__Materials provided__:
----

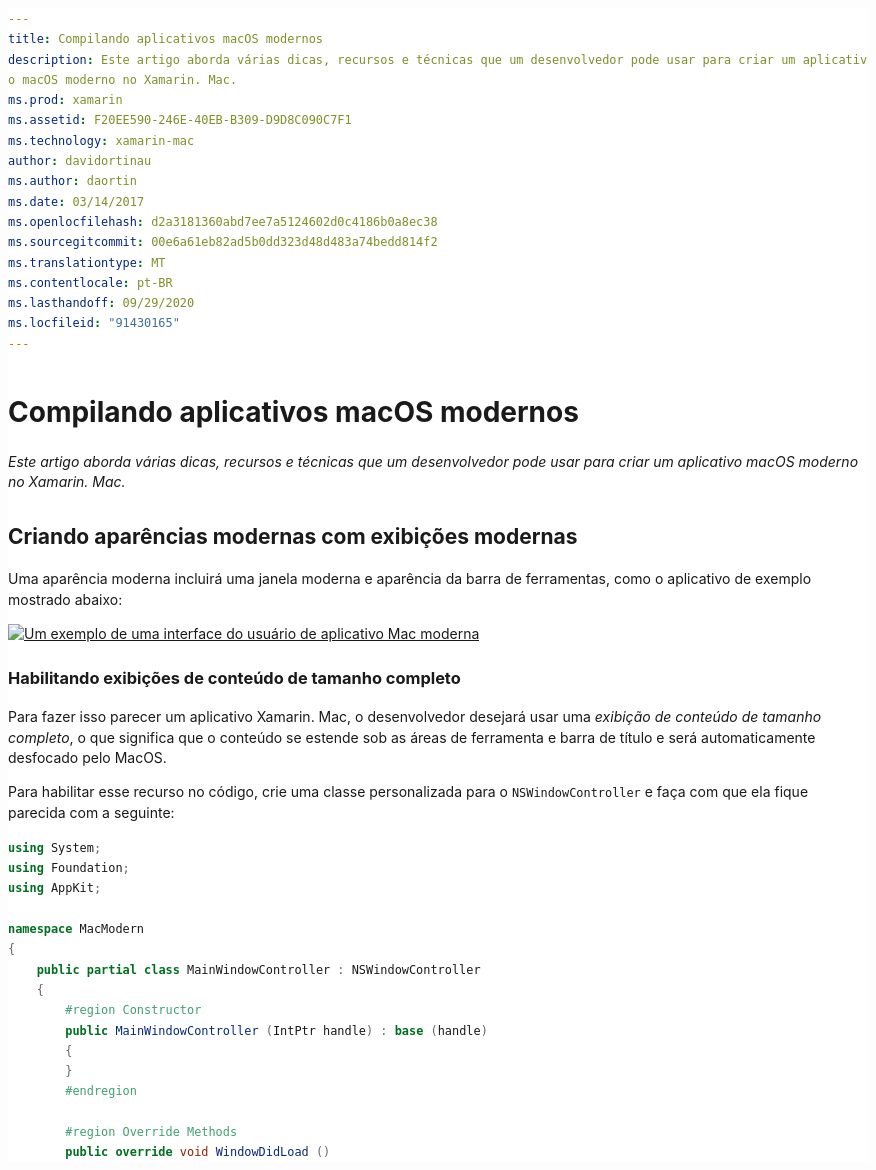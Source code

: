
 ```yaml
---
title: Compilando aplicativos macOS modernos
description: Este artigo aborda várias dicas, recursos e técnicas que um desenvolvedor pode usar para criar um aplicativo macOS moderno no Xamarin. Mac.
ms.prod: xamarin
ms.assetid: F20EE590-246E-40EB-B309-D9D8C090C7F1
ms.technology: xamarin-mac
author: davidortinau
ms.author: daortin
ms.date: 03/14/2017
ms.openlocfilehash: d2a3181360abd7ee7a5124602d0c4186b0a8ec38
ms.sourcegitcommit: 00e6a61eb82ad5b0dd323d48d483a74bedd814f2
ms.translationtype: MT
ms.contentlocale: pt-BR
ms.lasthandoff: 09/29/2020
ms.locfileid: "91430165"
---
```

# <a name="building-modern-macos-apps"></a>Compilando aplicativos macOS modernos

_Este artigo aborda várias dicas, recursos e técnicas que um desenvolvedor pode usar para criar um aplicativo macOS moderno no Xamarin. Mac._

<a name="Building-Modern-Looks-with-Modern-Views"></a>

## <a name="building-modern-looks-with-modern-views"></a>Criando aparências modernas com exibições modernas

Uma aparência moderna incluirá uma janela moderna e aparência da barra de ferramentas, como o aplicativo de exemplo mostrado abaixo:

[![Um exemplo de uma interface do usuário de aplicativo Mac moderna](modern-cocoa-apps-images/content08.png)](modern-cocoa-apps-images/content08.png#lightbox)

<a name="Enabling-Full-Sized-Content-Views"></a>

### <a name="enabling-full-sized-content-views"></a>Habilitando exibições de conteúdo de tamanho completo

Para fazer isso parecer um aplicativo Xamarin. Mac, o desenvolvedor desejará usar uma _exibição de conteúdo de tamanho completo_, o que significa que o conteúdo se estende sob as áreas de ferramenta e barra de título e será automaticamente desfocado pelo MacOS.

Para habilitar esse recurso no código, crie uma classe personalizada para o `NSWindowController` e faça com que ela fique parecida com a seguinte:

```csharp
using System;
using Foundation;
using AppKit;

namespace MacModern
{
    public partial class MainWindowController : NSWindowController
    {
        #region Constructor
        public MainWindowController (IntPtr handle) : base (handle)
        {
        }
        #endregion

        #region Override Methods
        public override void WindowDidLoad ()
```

----

__About this exercise__: Lines above with "aplicativos" in them are the ones to copy.

__Task answer__:
title: Compilando aplicativos macOS modernos
# <a name="building-modern-macos-apps"></a>Compilando aplicativos macOS modernos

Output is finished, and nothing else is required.